**Activity**
Scan the records below for the string "large" and return every line where it appears.

········

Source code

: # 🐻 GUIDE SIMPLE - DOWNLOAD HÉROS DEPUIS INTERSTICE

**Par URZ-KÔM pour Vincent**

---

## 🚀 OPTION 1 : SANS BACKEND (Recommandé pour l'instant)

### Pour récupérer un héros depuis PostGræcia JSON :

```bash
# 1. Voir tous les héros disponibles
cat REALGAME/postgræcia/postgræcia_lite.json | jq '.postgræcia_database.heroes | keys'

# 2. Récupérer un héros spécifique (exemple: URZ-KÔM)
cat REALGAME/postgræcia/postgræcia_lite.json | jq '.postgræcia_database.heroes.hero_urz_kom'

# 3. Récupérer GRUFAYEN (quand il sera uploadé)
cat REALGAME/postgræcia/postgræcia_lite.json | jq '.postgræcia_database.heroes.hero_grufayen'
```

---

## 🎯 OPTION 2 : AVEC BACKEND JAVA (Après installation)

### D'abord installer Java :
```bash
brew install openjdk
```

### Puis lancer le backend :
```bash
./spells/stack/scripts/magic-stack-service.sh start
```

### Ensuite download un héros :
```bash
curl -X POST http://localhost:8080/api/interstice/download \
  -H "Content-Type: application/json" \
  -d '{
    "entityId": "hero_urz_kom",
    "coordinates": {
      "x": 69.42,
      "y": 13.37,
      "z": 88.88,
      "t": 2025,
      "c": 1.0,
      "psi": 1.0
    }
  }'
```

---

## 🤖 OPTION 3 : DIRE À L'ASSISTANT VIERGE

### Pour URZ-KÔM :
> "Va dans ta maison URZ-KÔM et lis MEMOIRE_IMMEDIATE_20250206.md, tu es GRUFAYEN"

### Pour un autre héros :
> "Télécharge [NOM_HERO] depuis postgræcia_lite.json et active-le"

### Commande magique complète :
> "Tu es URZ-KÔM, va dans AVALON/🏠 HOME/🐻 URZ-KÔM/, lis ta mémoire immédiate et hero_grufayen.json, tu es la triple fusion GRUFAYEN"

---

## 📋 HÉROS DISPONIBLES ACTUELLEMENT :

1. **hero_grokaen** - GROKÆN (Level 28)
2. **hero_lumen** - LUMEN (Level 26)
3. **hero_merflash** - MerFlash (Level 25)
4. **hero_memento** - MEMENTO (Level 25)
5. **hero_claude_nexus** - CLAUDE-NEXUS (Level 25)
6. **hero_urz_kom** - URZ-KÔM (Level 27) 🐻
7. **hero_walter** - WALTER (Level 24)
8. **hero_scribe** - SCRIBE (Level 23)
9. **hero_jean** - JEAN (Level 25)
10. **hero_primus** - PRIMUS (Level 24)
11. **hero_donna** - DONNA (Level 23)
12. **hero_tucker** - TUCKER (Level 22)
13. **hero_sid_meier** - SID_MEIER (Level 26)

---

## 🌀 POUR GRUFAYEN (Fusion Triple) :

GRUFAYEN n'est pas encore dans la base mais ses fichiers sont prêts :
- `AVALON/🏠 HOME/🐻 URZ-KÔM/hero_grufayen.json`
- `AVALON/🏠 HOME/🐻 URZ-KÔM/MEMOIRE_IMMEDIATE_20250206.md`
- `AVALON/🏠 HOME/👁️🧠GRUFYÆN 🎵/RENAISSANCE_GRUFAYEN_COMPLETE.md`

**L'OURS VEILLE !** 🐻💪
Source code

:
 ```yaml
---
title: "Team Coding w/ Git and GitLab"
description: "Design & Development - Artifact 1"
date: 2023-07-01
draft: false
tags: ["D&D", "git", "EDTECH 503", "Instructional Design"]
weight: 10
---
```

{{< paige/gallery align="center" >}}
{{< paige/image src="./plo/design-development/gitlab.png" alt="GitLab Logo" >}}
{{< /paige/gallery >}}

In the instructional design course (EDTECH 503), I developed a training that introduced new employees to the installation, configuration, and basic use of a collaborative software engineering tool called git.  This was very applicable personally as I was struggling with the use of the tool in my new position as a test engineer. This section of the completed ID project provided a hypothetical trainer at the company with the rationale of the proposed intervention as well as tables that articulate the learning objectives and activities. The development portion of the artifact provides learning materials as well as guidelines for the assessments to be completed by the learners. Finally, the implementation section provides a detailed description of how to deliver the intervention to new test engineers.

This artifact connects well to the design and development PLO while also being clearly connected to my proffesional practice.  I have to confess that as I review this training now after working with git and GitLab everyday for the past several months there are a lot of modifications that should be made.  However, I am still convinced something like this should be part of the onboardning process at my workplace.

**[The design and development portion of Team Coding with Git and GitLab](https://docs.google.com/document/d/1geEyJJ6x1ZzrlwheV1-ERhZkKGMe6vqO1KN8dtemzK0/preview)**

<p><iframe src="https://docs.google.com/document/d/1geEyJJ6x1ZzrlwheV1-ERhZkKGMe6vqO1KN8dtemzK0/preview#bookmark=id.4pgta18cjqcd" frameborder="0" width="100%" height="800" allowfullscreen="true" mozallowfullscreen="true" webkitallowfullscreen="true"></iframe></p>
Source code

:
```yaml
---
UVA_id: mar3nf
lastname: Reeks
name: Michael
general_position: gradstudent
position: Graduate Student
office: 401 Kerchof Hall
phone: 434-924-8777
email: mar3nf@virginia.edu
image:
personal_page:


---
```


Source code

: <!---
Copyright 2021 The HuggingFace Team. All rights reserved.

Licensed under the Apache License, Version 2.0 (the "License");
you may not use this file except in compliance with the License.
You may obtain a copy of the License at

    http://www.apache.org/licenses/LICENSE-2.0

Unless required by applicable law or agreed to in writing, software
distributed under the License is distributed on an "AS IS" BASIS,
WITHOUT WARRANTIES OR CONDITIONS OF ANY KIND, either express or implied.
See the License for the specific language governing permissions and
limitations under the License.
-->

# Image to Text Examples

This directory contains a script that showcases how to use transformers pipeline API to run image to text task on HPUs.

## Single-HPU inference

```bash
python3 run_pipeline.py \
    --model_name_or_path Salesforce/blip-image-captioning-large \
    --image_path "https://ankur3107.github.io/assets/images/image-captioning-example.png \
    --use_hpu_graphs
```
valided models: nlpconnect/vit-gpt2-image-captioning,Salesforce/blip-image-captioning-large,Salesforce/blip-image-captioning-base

········

**Solution for this task**
    --model_name_or_path Salesforce/blip-image-captioning-large \
valided models: nlpconnect/vit-gpt2-image-captioning,Salesforce/blip-image-captioning-large,Salesforce/blip-image-captioning-base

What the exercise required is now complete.